Wilted Spinach Salad with Warm Bacon Dressing


When I was a very young man, I had a job as an assistant maître d' at a white tablecloth restaurant in a swank hotel. It was the seventies and table-side cooking was all the rage. I learned how to make a number of things table-side to help out the waiters when they were getting slammed; things like Caesar's Salad, Strawberries Romanov, Bananas Foster, Steak Diane and Wilted Spinach Salad.

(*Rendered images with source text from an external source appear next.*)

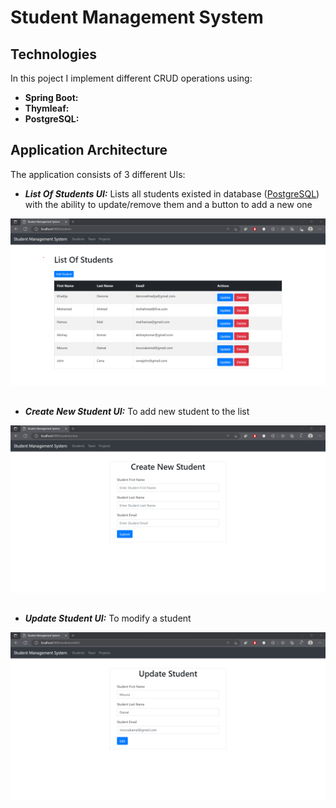 # Student Management System

## Technologies

In this poject I implement different CRUD operations using:
- **Spring Boot:**
- **Thymleaf:** 
-  **PostgreSQL:**

## Application Architecture

The application consists of 3 different UIs:

- ***List Of Students UI:*** Lists all students existed in database ([PostgreSQL](https://www.postgresql.org/)) with the ability to update/remove them and a button to add a new one

<img src=student_list.png>

##

- ***Create New Student UI:*** To add new student to the list

<img src=new_student.png>

## 

- ***Update Student UI:*** To modify a student

<img src=update_student.png>


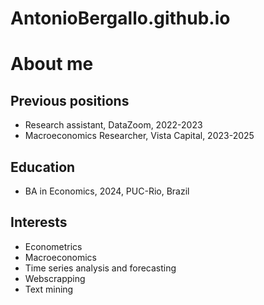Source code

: # AntonioBergallo.github.io

# About me

## Previous positions
- Research assistant, DataZoom, 2022-2023
- Macroeconomics Researcher, Vista Capital, 2023-2025

## Education
- BA in Economics, 2024, PUC-Rio, Brazil

## Interests
- Econometrics
- Macroeconomics
- Time series analysis and forecasting
- Webscrapping
- Text mining
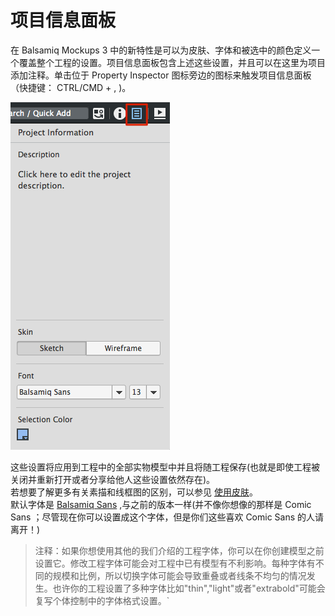 # 项目信息面板

在 Balsamiq Mockups 3 中的新特性是可以为皮肤、字体和被选中的颜色定义一个覆盖整个工程的设置。项目信息面板包含上述这些设置，并且可以在这里为项目添加注释。单击位于 Property Inspector 图标旁边的图标来触发项目信息面板（快捷键： CTRL/CMD + , )。  

![project-info.png](images/project-info.png)  

这些设置将应用到工程中的全部实物模型中并且将随工程保存(也就是即使工程被关闭并重新打开或者分享给他人这些设置依然存在)。  
若想要了解更多有关素描和线框图的区别，可以参见 [使用皮肤](http://support.balsamiq.com/customer/portal/articles/938142)。  
默认字体是 [Balsamiq Sans](https://balsamiq.com/products/mockups/font/) ,与之前的版本一样(并不像你想像的那样是 Comic Sans ；尽管现在你可以设置成这个字体，但是你们这些喜欢 Comic Sans 的人请离开！)   

>注释：如果你想使用其他的我们介绍的工程字体，你可以在你创建模型之前设置它。修改工程字体可能会对工程中已有模型有不利影响。每种字体有不同的规模和比例，所以切换字体可能会导致重叠或者线条不均匀的情况发生。也许你的工程设置了多种字体比如"thin","light"或者"extrabold"可能会复写个体控制中的字体格式设置。`
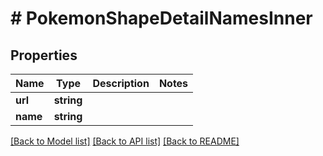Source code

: # # PokemonShapeDetailNamesInner

## Properties

Name | Type | Description | Notes
------------ | ------------- | ------------- | -------------
**url** | **string** |  |
**name** | **string** |  |

[[Back to Model list]](../../README.md#models) [[Back to API list]](../../README.md#endpoints) [[Back to README]](../../README.md)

Years went by and one recent winter day, I had a couple of bags of fresh, pre-washed spinach lying around the refrigerator and decided to take a crack at recreating that wonderful recipe. To the best of my recollection, this version of the classic tastes pretty close. I thought of doing a variation on this by adding either goat cheese or feta cheese to the warm bacon dressing or maybe just crumbled on top of the salad, letting the warm dressing and spinach melt it a little before serving. While I have not completely ruled out the idea, that might make the salad too rich, at least as a first course. That might be better as a main course salad, though.

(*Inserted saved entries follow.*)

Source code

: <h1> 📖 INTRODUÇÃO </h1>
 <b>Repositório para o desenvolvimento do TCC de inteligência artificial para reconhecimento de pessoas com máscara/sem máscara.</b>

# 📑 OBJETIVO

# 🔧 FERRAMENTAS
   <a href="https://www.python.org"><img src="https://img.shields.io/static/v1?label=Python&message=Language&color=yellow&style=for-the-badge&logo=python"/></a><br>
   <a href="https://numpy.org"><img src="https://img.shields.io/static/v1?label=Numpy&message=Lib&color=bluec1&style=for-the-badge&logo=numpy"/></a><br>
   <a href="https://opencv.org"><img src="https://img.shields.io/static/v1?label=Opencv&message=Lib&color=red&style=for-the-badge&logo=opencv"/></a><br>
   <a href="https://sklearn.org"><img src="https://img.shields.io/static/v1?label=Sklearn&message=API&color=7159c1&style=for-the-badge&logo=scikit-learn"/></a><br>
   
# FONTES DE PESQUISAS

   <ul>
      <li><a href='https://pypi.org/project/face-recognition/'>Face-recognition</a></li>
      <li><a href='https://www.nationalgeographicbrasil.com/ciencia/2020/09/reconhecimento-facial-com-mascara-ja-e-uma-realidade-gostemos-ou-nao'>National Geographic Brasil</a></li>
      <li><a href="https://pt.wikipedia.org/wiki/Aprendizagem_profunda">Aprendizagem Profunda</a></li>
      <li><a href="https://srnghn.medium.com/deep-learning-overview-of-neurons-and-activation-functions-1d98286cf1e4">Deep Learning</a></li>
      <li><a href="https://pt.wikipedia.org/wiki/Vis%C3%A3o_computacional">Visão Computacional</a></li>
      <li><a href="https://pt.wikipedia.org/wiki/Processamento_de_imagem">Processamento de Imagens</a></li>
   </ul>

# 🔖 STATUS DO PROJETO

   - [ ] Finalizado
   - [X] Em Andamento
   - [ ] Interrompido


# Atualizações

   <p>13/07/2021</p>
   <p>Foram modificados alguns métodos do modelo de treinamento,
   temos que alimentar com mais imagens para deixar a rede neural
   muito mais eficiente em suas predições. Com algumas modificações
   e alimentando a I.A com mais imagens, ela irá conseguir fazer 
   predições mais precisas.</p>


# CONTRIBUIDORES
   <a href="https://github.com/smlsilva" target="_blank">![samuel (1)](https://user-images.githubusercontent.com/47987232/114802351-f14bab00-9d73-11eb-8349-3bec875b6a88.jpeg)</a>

You don't see many restaurants that feature table-side cooking anymore. In fact, the only one I know of is Le Continental in Quebec City, and they've specialized in this kind of service since the 1960s. The restaurant was built for it. Table-side cooking requires more time and intensive training, especially if you're going to flambé anything, which means to pour alcohol into the pan while the grease is hot. It catches the dish on fire for a few moments until the alcohol burns off. It's showy, but that's really pretty dangerous if you think about it.

Then, too, you have to have room to roll your gueridon in-between dining tables. A gueridon is that little rolling table that waiters push around the restaurant. "Gueridon" sounds a lot classier than "little rolling table," don't you think? But the point is that more room between tables means fewer tables in the dining room; fewer tables and longer dinner times mean less turnover of customers and that means less revenue. Less revenue means less profit, and so it goes.

Plus, I'm sure that doing any open-air cooking anymore is eaten up with local health and fire code issues and if you intend to flambé anything, there are probably a whole litany of regulations if it is allowed at all. Then there's the heightened liability and the cost of insurance that follows.

{{Sigh}} The world was a much simpler place forty years ago.

Ingredients
2-16 oz packages pre-washed baby spinach
1 shallot, finely diced
1/2 lb bacon, sliced into small strips
1 hard boiled egg, yolks removed and whites diced
2 tsp Splenda
1/3 cup cider vinegar
1/3 cup white wine
1 tsp powdered mustard (like, Coleman's)
1/3 tsp black pepper

The Recipe
Cook the bacon until very crisp and drain on paper towels. Pour off excess grease, but retain two tablespoons.

 Over medium heat, saute the shallots until translucent. Add the mustard, pepper and Splenda until blended into the shallots.  

Take the pan off of the stove and away from the heat, and then add the white wine and let it sizzle a moment, burning off the alcohol. Return the pan to the heat and stir in the vinegar, then bring the dressing to a boil.

Lower the heat a little, and simmer the dressing gently until the volume of liquid has reduced about ten-percent. Blend in the hard boiled egg yolks with a whisk and thicken the mixture. Take the dressing off the heat and allow it to cool slightly. Then, add the diced hard boiled egg whites and the crispy bacon bits to the dressing just before serving.

Pour the dressing over chilled spinach leaves in a large bowl and toss gently, letting the leaves wilt slightly. Serve immediately.